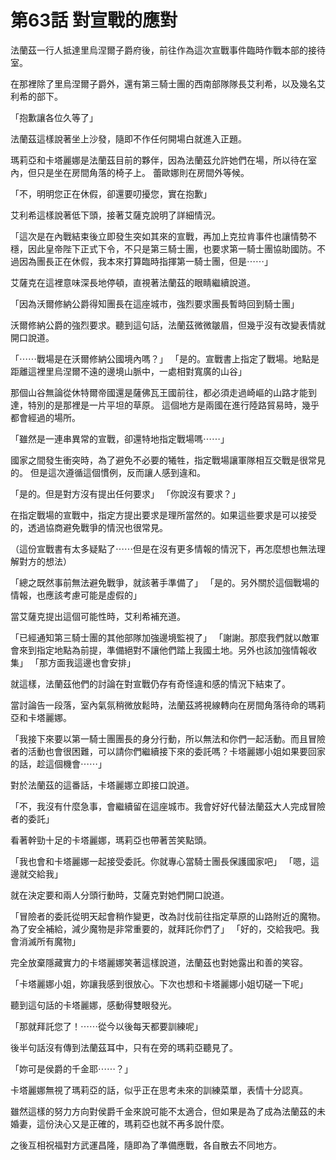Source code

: # 第63話 對宣戰的應對

法蘭茲一行人抵達里烏涅爾子爵府後，前往作為這次宣戰事件臨時作戰本部的接待室。

在那裡除了里烏涅爾子爵外，還有第三騎士團的西南部隊隊長艾利希，以及幾名艾利希的部下。

「抱歉讓各位久等了」

法蘭茲這樣說著坐上沙發，隨即不作任何開場白就進入正題。

瑪莉亞和卡塔麗娜是法蘭茲目前的夥伴，因為法蘭茲允許她們在場，所以待在室內，但只是坐在房間角落的椅子上。
蕾歐娜則在房間外等候。

「不，明明您正在休假，卻還要叨擾您，實在抱歉」

艾利希這樣說著低下頭，接著艾薩克說明了詳細情況。

「這次是在內戰結束後立即發生突如其來的宣戰，再加上克拉肯事件也讓情勢不穩，因此皇帝陛下正式下令，不只是第三騎士團，也要求第一騎士團協助國防。不過因為團長正在休假，我本來打算臨時指揮第一騎士團，但是⋯⋯」

艾薩克在這裡意味深長地停頓，直視著法蘭茲的眼睛繼續說道。

「因為沃爾修納公爵得知團長在這座城市，強烈要求團長暫時回到騎士團」

沃爾修納公爵的強烈要求。聽到這句話，法蘭茲微微皺眉，但幾乎沒有改變表情就開口說道。

「⋯⋯戰場是在沃爾修納公國境內嗎？」
「是的。宣戰書上指定了戰場。地點是距離這裡里烏涅爾不遠的邊境山脈中，一處相對寬廣的山谷」

那個山谷無論從休特爾帝國還是薩佛瓦王國前往，都必須走過崎嶇的山路才能到達，特別的是那裡是一片平坦的草原。
這個地方是兩國在進行陸路貿易時，幾乎都會經過的場所。

「雖然是一連串異常的宣戰，卻還特地指定戰場嗎⋯⋯」

國家之間發生衝突時，為了避免不必要的犧牲，指定戰場讓軍隊相互交戰是很常見的。
但是這次遵循這個慣例，反而讓人感到違和。

「是的。但是對方沒有提出任何要求」
「你說沒有要求？」

在指定戰場的宣戰中，指定方提出要求是理所當然的。如果這些要求是可以接受的，透過協商避免戰爭的情況也很常見。

（這份宣戰書有太多疑點了⋯⋯但是在沒有更多情報的情況下，再怎麼想也無法理解對方的想法）

「總之既然事前無法避免戰爭，就該著手準備了」
「是的。另外關於這個戰場的情報，也應該考慮可能是虛假的」

當艾薩克提出這個可能性時，艾利希補充道。

「已經通知第三騎士團的其他部隊加強邊境監視了」
「謝謝。那麼我們就以敵軍會來到指定地點為前提，準備絕對不讓他們踏上我國土地。另外也該加強情報收集」
「那方面我這邊也會安排」

就這樣，法蘭茲他們的討論在對宣戰仍存有奇怪違和感的情況下結束了。

當討論告一段落，室內氣氛稍微放鬆時，法蘭茲將視線轉向在房間角落待命的瑪莉亞和卡塔麗娜。

「我接下來要以第一騎士團團長的身分行動，所以無法和你們一起活動。而且冒險者的活動也會很困難，可以請你們繼續接下來的委託嗎？卡塔麗娜小姐如果要回家的話，趁這個機會⋯⋯」

對於法蘭茲的這番話，卡塔麗娜立即接口說道。

「不，我沒有什麼急事，會繼續留在這座城市。我會好好代替法蘭茲大人完成冒險者的委託」

看著幹勁十足的卡塔麗娜，瑪莉亞也帶著苦笑點頭。

「我也會和卡塔麗娜一起接受委託。你就專心當騎士團長保護國家吧」
「嗯，這邊就交給我」

就在決定要和兩人分頭行動時，艾薩克對她們開口說道。

「冒險者的委託從明天起會稍作變更，改為討伐前往指定草原的山路附近的魔物。為了安全補給，減少魔物是非常重要的，就拜託你們了」
「好的，交給我吧。我會消滅所有魔物」

完全放棄隱藏實力的卡塔麗娜笑著這樣說道，法蘭茲也對她露出和善的笑容。

「卡塔麗娜小姐，妳讓我感到很放心。下次也想和卡塔麗娜小姐切磋一下呢」

聽到這句話的卡塔麗娜，感動得雙眼發光。

「那就拜託您了！⋯⋯從今以後每天都要訓練呢」

後半句話沒有傳到法蘭茲耳中，只有在旁的瑪莉亞聽見了。

「妳可是侯爵的千金耶⋯⋯？」

卡塔麗娜無視了瑪莉亞的話，似乎正在思考未來的訓練菜單，表情十分認真。

雖然這樣的努力方向對侯爵千金來說可能不太適合，但如果是為了成為法蘭茲的未婚妻，這份決心又是正確的，瑪莉亞也就不再多說什麼。

之後互相祝福對方武運昌隆，隨即為了準備應戰，各自散去不同地方。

★ ★ ★ ★

*Task goal*.
Take the line containing "完全放棄隱藏實力的卡塔麗娜笑著這樣說道，法蘭茲也對她露出和善的笑容。" and each line after it up to the last line of the listing, and print them exactly.

*Response to the exercise*.
完全放棄隱藏實力的卡塔麗娜笑著這樣說道，法蘭茲也對她露出和善的笑容。

「卡塔麗娜小姐，妳讓我感到很放心。下次也想和卡塔麗娜小姐切磋一下呢」

聽到這句話的卡塔麗娜，感動得雙眼發光。

「那就拜託您了！⋯⋯從今以後每天都要訓練呢」

後半句話沒有傳到法蘭茲耳中，只有在旁的瑪莉亞聽見了。

「妳可是侯爵的千金耶⋯⋯？」

卡塔麗娜無視了瑪莉亞的話，似乎正在思考未來的訓練菜單，表情十分認真。

雖然這樣的努力方向對侯爵千金來說可能不太適合，但如果是為了成為法蘭茲的未婚妻，這份決心又是正確的，瑪莉亞也就不再多說什麼。

之後互相祝福對方武運昌隆，隨即為了準備應戰，各自散去不同地方。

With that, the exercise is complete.